What about a race track? A place that was always a Falcon’s arch nemesis. It’s brilliant. Steering feel and turn-in precision is spot on. There’s no understeer and you can confidently plant the throttle out of a corner to get the most out of the package.
We sampled both the six-speed manual and six-speed automatic. We’ve never been fans of the manual and while it’s improved in the Sprint, we’d prefer to opt for the automatic. It offers linear power delivery and lightning fast gear shifts.
The newly calibrated gearbox cracks on upshifts and also has a launch control feature. To activate it, the driver simply presses the brake, floors the throttle and the revs climb to around 1900rpm. It’s then a case of letting go of the brake (or slipping off it for the best effect) and holding on for dear life.
At the tight Baskerville Raceway in Tasmania we found the Falcon XR8 Sprint to be very well planted and happy to be thrown around. The stability control now works with the car to help deliver optimum performance — partly thanks to that stellar combination of new tyres and suspension.

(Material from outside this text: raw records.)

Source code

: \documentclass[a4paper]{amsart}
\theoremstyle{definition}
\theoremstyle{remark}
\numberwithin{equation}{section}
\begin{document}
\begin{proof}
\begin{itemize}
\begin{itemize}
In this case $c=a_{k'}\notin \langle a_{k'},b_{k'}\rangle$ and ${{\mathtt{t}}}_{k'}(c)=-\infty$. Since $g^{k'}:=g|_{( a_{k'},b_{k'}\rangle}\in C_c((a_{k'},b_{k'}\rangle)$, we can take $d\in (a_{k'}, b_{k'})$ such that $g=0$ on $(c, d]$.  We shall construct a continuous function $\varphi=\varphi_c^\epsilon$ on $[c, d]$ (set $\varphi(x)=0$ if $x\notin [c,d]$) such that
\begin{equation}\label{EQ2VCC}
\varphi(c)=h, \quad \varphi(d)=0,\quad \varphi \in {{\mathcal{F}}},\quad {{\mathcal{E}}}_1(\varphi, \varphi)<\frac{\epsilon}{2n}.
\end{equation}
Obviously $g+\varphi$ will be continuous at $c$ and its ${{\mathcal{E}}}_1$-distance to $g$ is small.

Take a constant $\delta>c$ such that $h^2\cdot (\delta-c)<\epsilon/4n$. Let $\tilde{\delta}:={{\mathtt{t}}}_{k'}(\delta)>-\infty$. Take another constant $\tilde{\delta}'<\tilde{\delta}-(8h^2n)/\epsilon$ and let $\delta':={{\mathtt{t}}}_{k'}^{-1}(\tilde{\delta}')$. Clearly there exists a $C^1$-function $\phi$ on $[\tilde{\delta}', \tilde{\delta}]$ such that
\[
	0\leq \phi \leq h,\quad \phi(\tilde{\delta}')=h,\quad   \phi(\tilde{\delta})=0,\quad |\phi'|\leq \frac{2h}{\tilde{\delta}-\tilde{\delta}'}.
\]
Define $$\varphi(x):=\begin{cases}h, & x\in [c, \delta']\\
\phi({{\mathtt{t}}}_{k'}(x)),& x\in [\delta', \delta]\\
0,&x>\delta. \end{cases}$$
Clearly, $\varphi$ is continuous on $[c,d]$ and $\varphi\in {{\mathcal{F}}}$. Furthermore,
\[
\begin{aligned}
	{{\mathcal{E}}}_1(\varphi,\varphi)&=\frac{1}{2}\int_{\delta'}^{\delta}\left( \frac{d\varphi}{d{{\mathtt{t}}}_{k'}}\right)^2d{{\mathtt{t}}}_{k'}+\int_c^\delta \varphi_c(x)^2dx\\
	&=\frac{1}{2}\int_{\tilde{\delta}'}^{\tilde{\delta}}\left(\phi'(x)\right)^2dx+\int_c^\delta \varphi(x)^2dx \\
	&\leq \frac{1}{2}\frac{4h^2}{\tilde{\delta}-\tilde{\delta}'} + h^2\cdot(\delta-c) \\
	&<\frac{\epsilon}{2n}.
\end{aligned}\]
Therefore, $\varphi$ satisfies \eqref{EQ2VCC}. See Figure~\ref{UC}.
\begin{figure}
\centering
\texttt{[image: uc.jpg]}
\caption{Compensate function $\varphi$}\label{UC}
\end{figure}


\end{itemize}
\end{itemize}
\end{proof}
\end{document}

And the brakes? Ridiculous. The six-piston Brembo stoppers at the front work magically with the four-piston callipers at the rear to pull this heavy beast up without fuss. Brake pedal feel is great and remains progressive, even after a solid torture session.
The driving position remains a bit average with the steering wheel virtually sitting in your lap, but it doesn’t take long to become accustomed to the position you need to sit in to get the most out of the package.
This may sound like an overly glowing review and, to be honest, it wouldn’t matter what I wrote, this car will still sell out. But I can’t get enough of it. It’s not a sticker package. It’s a car that has been put together by a team of enthusiasts that know and absolutely love the car. A team of 15 people worked on this car for almost two years to make it what it is.
And that shows. It feels properly put together and properly built to be driven hard. To put it bluntly — it doesn’t feel like a Falcon.
Should you buy it? Hell yes. Which one? Well, they’re both incredible. Before you head in to drop a deposit, read our review of the Falcon XR6 Sprint, and figure out whether you want a whooshing noise or a whining noise.